WHAT TO DO: Scan the material below for the string "coming". Report every line that has it.

EXERCISE DATA:
....
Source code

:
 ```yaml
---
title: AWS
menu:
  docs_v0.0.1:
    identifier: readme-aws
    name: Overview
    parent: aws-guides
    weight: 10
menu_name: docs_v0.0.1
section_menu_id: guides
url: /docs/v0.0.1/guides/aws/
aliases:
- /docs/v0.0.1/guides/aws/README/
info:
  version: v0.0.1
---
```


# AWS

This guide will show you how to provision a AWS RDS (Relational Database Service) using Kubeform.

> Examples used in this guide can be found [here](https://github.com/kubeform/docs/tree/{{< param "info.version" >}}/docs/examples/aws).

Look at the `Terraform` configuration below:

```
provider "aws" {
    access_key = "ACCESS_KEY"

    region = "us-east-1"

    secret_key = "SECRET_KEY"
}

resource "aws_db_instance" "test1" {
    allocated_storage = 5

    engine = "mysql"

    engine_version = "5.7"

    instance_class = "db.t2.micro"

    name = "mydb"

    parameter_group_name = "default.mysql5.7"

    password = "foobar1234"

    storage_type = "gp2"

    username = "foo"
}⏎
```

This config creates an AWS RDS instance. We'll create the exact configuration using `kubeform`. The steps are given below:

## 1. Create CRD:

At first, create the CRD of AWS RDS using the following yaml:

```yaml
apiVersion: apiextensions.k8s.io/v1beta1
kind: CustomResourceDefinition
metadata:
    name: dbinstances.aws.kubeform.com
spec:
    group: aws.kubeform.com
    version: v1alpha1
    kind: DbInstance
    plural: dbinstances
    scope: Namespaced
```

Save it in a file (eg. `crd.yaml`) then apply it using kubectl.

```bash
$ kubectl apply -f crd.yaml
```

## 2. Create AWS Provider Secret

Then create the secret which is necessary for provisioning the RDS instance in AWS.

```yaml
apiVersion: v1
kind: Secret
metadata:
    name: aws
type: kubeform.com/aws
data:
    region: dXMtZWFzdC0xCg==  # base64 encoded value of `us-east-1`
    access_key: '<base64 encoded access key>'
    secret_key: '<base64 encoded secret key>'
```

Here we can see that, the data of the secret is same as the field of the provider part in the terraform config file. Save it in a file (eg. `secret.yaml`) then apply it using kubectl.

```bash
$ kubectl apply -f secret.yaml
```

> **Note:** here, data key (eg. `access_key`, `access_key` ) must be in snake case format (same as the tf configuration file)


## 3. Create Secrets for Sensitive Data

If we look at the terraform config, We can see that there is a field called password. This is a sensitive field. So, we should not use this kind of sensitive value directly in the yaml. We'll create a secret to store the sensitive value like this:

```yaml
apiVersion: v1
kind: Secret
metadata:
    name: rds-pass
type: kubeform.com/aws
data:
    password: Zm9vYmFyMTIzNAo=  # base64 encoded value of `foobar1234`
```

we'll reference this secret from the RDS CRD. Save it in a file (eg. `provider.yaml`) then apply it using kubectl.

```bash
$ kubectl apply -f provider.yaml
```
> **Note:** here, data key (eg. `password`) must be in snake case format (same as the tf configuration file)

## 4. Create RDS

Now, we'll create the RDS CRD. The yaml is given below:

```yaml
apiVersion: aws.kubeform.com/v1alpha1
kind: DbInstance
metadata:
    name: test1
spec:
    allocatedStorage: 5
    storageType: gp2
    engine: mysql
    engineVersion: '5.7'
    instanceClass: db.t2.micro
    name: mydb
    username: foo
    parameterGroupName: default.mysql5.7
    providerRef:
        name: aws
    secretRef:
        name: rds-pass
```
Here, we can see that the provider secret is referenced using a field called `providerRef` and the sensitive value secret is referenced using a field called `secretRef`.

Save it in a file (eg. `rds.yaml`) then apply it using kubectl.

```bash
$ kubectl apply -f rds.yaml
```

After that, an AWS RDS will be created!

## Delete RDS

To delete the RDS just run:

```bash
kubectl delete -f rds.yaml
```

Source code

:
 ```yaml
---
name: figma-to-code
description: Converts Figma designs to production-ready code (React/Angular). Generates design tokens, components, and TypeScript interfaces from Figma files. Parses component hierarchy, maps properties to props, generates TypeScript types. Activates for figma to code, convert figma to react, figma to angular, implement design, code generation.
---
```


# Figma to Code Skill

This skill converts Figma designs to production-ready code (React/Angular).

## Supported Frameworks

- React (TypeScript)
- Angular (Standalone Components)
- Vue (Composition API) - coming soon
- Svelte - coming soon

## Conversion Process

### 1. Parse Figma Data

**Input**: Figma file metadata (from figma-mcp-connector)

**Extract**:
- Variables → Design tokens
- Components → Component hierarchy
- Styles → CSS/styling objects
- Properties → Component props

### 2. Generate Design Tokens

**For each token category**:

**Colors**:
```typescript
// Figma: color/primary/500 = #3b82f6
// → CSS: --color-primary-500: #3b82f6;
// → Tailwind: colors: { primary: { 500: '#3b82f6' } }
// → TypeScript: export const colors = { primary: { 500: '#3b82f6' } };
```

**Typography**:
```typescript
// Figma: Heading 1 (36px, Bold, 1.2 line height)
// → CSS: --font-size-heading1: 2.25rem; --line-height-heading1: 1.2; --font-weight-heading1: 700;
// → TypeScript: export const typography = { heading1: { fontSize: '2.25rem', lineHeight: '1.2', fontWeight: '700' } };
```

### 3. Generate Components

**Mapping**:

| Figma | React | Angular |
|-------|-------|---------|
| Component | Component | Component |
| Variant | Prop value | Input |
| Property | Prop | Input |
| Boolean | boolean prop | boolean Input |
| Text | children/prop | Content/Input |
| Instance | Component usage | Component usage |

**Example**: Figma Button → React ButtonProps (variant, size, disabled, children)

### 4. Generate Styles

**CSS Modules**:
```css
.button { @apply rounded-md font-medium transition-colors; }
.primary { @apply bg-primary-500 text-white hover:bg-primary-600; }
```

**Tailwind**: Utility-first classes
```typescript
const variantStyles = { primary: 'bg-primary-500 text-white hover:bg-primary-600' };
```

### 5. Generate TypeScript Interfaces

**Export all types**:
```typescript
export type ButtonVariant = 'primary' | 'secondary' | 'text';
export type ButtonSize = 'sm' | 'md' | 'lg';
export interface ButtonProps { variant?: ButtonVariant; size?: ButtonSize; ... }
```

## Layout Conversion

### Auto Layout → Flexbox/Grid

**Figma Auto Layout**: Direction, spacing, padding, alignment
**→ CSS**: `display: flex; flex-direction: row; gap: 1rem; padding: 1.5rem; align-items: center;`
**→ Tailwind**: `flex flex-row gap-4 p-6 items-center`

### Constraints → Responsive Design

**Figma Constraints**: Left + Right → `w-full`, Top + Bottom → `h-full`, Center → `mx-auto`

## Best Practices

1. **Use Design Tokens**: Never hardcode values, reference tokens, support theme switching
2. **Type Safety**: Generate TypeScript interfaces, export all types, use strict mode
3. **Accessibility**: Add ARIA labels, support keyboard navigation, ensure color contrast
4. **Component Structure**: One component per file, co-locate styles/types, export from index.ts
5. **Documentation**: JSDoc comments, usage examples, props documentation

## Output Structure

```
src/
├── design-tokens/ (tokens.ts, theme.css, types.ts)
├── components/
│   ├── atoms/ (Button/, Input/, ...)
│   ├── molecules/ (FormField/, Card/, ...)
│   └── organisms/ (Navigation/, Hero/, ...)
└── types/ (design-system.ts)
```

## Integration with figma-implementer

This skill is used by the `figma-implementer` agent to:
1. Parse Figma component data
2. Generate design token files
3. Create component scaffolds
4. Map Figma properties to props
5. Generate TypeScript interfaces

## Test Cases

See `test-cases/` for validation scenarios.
....
ANSWER TO THIS TASK:
- Vue (Composition API) - coming soon
- Svelte - coming soon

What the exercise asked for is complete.